▶ Brief:
Among the records that follow, set down only the lines from the one containing "I have collected" to the one containing "## Pre-trained model", both included, exactly.

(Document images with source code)

- - -

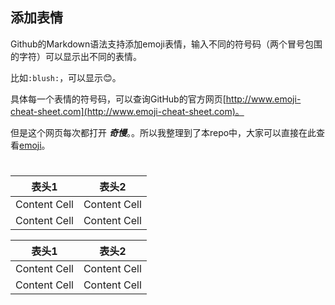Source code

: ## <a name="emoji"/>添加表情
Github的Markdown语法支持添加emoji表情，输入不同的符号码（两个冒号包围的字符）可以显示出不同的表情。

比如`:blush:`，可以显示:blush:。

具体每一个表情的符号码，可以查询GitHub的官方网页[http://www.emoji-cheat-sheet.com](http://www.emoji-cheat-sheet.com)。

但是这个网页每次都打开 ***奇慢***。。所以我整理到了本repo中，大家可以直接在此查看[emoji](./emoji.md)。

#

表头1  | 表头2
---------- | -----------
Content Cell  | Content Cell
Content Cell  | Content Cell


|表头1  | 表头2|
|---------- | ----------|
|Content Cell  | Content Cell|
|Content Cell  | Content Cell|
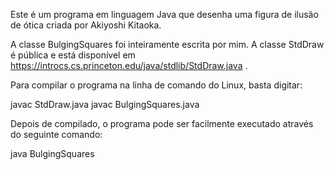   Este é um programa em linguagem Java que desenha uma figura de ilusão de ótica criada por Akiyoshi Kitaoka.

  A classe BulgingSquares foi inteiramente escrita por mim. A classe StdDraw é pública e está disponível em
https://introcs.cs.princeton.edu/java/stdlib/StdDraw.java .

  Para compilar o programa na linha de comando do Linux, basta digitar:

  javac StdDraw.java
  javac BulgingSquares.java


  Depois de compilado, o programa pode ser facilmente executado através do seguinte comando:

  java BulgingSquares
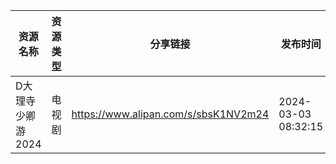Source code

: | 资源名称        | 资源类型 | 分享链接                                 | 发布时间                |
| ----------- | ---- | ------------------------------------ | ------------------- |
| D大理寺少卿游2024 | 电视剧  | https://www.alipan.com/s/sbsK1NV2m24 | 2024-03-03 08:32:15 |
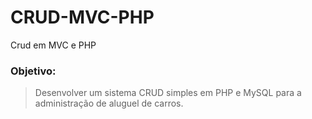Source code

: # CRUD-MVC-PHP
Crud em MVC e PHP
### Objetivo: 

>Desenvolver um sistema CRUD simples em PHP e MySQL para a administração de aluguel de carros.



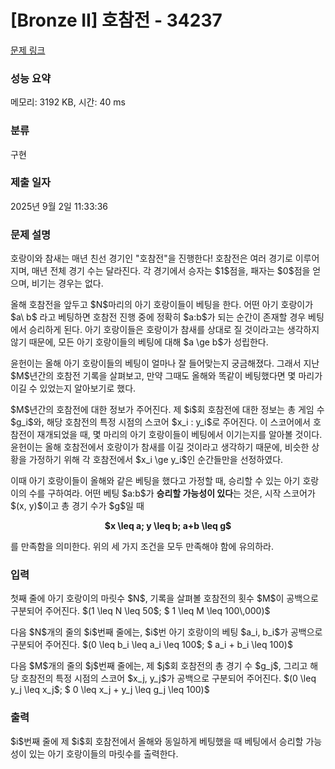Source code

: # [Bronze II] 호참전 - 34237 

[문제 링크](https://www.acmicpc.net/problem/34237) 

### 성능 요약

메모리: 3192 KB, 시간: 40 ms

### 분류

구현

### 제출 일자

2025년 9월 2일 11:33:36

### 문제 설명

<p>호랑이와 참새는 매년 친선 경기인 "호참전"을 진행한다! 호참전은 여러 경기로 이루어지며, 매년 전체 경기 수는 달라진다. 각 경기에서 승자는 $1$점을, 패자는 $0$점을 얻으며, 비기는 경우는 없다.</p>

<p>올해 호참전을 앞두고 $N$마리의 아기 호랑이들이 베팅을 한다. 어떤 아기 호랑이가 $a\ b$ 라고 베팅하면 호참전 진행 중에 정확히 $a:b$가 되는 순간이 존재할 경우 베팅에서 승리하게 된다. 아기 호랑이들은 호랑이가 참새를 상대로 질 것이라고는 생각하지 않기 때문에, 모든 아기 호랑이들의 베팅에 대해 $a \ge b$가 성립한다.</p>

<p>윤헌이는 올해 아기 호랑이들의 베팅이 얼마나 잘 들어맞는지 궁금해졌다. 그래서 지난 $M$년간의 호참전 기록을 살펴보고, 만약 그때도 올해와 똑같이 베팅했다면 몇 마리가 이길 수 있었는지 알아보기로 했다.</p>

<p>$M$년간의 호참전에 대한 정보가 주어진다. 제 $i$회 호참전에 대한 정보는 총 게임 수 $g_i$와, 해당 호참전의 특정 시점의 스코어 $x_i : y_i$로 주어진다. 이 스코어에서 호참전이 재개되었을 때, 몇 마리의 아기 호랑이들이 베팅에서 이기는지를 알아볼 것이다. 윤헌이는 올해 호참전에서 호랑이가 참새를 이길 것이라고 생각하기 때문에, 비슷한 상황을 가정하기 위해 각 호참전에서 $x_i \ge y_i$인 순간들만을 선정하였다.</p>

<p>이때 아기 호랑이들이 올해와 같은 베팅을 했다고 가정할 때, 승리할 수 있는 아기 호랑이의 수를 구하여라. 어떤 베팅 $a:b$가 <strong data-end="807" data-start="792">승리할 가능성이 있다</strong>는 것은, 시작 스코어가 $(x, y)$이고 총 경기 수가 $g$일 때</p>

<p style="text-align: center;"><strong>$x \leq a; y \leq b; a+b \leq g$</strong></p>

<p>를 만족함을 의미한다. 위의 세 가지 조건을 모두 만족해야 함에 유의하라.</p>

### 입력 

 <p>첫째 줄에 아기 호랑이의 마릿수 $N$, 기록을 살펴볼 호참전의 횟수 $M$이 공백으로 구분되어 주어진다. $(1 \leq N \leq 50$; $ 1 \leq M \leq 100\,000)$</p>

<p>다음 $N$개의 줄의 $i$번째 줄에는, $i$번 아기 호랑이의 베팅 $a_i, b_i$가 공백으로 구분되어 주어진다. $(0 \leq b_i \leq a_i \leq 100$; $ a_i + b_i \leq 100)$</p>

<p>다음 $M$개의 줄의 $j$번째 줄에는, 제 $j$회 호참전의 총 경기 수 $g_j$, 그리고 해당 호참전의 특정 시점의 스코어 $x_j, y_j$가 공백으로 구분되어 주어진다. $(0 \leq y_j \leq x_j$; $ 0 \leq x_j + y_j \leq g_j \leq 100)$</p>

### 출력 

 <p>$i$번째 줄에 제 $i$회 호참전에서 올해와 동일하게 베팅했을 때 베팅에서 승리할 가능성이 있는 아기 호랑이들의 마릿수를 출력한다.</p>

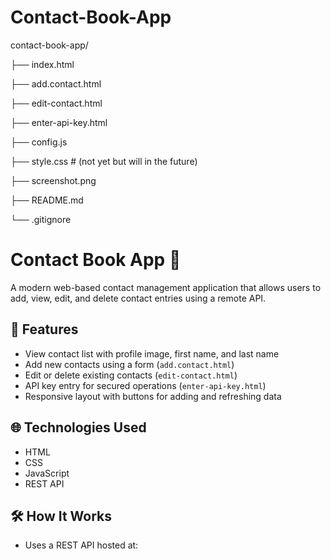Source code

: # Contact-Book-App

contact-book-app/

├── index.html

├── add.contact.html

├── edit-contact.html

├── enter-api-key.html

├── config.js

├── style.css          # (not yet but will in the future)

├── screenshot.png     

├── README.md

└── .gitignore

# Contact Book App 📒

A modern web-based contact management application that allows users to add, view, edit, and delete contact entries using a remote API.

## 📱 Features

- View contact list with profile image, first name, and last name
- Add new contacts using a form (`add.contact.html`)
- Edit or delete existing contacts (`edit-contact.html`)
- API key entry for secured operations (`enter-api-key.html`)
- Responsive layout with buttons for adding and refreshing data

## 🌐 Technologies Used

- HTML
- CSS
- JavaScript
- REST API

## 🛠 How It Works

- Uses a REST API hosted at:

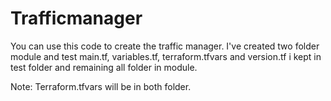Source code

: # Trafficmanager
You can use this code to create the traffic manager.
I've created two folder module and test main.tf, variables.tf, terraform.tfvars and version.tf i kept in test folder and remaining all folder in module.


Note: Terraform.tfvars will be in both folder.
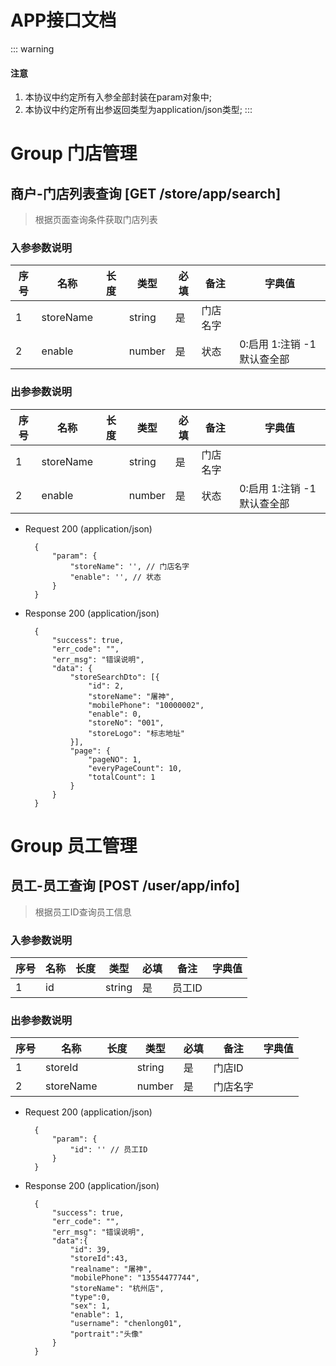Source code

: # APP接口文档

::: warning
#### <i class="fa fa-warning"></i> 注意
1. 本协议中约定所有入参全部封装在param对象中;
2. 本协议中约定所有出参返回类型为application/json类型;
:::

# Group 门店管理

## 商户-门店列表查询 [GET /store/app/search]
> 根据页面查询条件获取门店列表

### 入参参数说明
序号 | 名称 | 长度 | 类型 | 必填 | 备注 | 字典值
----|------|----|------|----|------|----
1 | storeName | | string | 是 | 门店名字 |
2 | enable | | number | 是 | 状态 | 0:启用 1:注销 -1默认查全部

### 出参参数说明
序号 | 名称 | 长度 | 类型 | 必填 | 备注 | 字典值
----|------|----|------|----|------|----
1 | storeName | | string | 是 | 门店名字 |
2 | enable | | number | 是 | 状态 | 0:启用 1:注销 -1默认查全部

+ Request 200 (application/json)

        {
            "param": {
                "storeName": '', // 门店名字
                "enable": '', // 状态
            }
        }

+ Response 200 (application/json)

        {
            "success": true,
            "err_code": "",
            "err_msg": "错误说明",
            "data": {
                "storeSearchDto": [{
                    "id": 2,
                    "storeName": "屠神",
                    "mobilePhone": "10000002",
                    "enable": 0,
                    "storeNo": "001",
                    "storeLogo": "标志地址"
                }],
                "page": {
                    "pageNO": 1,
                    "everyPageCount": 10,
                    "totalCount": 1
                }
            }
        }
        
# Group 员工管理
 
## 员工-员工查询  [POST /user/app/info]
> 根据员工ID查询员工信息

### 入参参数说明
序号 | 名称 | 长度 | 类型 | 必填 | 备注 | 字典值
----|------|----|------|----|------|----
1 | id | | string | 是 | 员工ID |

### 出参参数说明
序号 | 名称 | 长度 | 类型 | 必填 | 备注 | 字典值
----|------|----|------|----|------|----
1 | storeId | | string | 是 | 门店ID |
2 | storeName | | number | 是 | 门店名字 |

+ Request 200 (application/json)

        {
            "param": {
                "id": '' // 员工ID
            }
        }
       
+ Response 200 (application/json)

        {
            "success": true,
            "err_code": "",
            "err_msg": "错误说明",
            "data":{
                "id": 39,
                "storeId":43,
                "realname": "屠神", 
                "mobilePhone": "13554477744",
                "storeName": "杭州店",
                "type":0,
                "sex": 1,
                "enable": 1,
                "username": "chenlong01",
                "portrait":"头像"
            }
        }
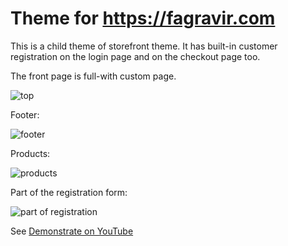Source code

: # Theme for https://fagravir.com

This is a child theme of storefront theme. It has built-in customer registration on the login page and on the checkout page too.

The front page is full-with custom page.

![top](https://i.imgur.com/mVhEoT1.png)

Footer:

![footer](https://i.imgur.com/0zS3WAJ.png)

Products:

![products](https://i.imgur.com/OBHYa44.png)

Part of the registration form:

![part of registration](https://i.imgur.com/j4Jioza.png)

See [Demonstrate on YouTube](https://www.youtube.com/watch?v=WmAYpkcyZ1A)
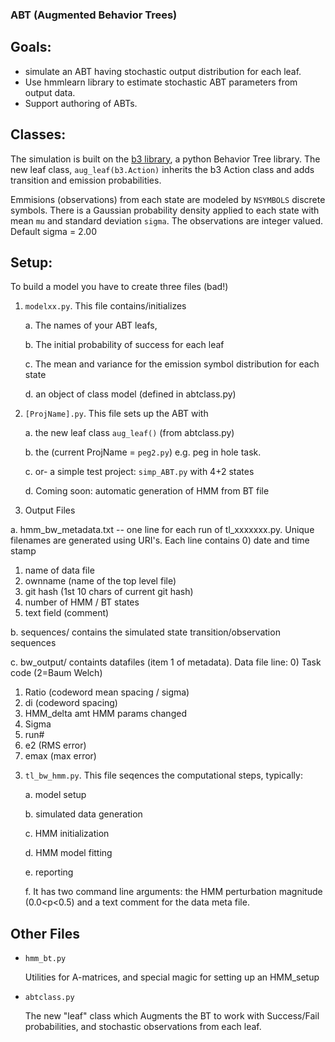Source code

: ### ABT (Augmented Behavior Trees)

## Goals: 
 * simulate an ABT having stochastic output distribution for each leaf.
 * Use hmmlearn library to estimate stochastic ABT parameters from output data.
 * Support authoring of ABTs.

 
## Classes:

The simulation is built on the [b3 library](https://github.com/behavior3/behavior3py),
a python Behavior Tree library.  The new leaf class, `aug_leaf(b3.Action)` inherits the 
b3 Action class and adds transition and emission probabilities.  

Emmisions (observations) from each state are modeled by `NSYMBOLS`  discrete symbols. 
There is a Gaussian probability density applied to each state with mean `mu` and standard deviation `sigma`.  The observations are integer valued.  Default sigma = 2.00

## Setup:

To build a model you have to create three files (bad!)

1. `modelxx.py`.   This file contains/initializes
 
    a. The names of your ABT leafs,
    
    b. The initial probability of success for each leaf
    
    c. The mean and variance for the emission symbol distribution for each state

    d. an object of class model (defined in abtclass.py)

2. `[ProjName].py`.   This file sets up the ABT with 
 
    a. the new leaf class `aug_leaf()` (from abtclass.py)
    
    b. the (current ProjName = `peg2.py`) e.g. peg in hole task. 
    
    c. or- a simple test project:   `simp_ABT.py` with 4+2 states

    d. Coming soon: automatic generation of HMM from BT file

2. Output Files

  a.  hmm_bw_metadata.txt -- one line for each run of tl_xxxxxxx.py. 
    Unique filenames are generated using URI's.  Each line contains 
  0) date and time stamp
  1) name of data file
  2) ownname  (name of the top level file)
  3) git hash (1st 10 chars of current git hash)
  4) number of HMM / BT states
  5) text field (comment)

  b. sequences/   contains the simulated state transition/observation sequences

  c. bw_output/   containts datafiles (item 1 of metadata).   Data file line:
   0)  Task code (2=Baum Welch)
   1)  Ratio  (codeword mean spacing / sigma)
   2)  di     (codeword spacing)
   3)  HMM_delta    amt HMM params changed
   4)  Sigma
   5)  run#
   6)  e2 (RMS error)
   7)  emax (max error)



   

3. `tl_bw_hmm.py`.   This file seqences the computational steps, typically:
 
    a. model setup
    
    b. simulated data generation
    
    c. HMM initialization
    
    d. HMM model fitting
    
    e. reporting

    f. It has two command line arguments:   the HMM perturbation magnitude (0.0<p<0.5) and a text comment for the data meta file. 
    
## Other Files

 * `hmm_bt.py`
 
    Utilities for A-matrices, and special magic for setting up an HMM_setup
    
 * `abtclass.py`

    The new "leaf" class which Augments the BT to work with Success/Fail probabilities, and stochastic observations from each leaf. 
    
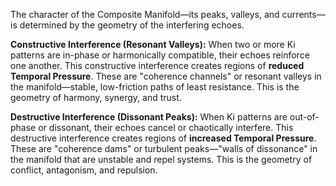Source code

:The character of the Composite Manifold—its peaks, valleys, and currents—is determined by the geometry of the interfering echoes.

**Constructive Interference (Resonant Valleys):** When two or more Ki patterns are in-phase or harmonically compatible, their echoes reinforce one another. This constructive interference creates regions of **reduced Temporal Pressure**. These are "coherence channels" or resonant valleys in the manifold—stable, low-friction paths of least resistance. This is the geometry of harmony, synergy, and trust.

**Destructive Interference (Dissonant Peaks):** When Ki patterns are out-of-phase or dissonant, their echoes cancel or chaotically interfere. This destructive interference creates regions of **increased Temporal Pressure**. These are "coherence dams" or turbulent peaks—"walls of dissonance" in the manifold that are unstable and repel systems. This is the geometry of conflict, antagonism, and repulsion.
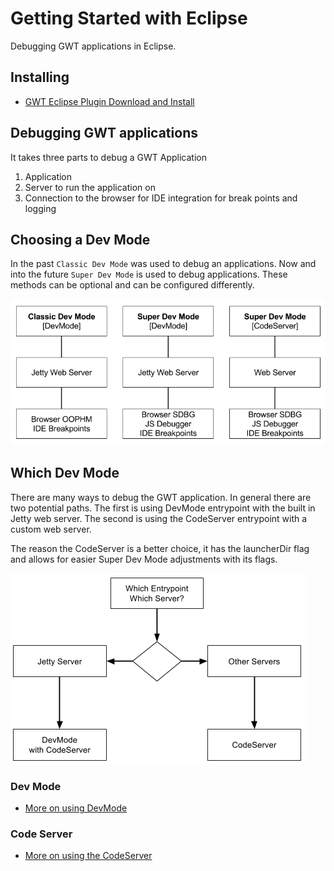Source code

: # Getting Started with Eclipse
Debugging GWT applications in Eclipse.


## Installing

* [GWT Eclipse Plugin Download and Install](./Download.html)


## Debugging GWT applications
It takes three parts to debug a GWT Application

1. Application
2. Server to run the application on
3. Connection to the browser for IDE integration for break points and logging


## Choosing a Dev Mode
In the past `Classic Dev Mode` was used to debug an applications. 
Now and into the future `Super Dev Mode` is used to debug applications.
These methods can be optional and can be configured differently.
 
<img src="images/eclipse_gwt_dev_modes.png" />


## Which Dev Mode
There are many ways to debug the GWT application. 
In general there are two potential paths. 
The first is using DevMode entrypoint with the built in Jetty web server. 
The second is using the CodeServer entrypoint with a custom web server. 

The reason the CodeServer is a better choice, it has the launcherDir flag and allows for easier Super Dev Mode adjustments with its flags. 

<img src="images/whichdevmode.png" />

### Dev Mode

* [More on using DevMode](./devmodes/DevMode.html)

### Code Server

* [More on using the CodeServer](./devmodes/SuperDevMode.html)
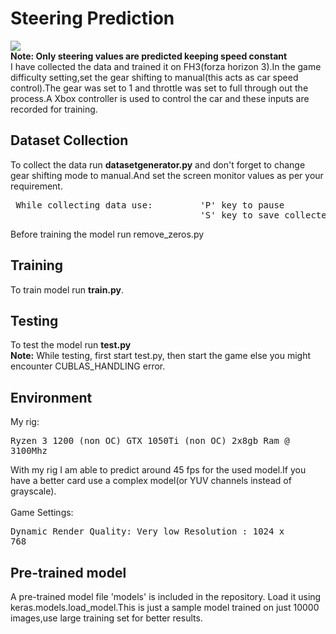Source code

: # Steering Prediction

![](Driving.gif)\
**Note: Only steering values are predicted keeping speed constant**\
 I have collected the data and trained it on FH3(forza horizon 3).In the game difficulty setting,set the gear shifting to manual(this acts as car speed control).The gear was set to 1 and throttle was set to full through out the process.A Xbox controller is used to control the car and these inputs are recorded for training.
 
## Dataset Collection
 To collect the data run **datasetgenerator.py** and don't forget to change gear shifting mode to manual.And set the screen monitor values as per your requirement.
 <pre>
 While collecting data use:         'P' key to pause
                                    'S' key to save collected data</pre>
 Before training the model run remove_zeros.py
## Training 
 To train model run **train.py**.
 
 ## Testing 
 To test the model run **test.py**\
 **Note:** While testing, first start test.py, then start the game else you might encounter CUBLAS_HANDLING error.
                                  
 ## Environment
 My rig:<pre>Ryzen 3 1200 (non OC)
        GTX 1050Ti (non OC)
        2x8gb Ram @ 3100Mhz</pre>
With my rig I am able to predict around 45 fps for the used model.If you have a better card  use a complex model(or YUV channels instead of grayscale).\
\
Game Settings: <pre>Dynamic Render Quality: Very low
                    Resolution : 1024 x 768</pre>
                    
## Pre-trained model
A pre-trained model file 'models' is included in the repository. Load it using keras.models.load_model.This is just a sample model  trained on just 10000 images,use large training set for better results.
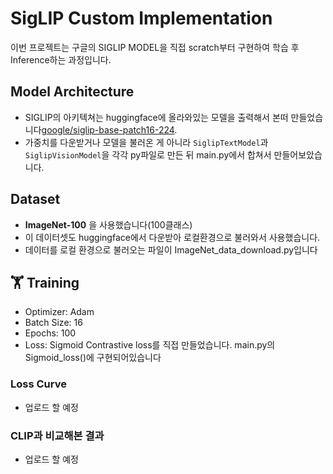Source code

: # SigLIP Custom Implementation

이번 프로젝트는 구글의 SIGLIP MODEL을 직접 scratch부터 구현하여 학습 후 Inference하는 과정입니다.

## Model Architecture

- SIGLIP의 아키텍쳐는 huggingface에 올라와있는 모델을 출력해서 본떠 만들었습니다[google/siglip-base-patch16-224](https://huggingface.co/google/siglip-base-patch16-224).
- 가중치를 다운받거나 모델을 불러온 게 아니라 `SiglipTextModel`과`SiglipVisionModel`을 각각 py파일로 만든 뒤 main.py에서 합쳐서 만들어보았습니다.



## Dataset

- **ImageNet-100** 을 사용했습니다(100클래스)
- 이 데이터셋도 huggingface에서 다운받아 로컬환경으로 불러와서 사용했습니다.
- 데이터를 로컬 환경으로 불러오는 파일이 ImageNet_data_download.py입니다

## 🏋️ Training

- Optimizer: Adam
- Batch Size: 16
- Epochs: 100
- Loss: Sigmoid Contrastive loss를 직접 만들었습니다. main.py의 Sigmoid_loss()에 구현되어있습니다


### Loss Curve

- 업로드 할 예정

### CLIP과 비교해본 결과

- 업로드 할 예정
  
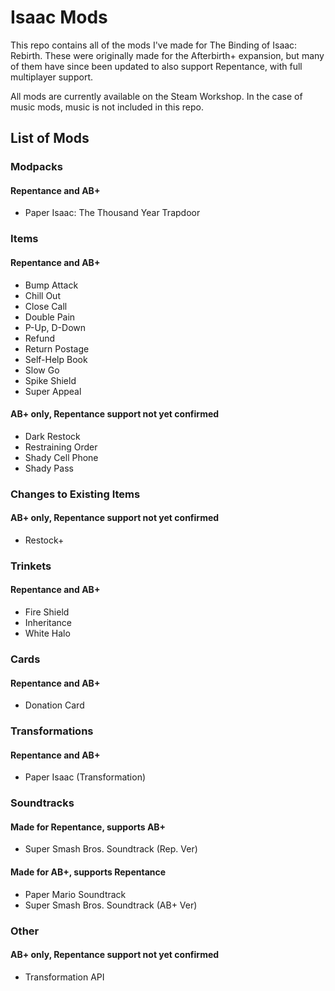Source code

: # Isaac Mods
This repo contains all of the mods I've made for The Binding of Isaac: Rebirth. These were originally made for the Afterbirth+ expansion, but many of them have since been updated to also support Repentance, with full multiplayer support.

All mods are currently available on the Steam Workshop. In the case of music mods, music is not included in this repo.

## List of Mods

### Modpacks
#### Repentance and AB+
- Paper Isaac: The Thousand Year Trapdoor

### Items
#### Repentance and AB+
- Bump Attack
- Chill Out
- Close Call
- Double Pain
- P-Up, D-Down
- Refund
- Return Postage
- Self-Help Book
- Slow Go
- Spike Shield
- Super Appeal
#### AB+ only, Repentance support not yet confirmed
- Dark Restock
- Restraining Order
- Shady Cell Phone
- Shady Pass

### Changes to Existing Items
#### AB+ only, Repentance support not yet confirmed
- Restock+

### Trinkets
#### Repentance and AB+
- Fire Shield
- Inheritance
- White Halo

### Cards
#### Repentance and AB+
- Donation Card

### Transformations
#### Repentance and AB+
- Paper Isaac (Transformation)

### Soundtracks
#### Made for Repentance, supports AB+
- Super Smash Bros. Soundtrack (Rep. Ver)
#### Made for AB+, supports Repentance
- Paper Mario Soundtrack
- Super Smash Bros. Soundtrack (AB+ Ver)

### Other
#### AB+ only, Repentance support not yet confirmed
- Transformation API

- - -

▶ Response to this task:
 I have collected the data and trained it on FH3(forza horizon 3).In the game difficulty setting,set the gear shifting to manual(this acts as car speed control).The gear was set to 1 and throttle was set to full through out the process.A Xbox controller is used to control the car and these inputs are recorded for training.
 
## Dataset Collection
 To collect the data run **datasetgenerator.py** and don't forget to change gear shifting mode to manual.And set the screen monitor values as per your requirement.
 <pre>
 While collecting data use:         'P' key to pause
                                    'S' key to save collected data</pre>
 Before training the model run remove_zeros.py
## Training 
 To train model run **train.py**.
 
 ## Testing 
 To test the model run **test.py**\
 **Note:** While testing, first start test.py, then start the game else you might encounter CUBLAS_HANDLING error.
                                  
 ## Environment
 My rig:<pre>Ryzen 3 1200 (non OC)
        GTX 1050Ti (non OC)
        2x8gb Ram @ 3100Mhz</pre>
With my rig I am able to predict around 45 fps for the used model.If you have a better card  use a complex model(or YUV channels instead of grayscale).\
\
Game Settings: <pre>Dynamic Render Quality: Very low
                    Resolution : 1024 x 768</pre>
                    
## Pre-trained model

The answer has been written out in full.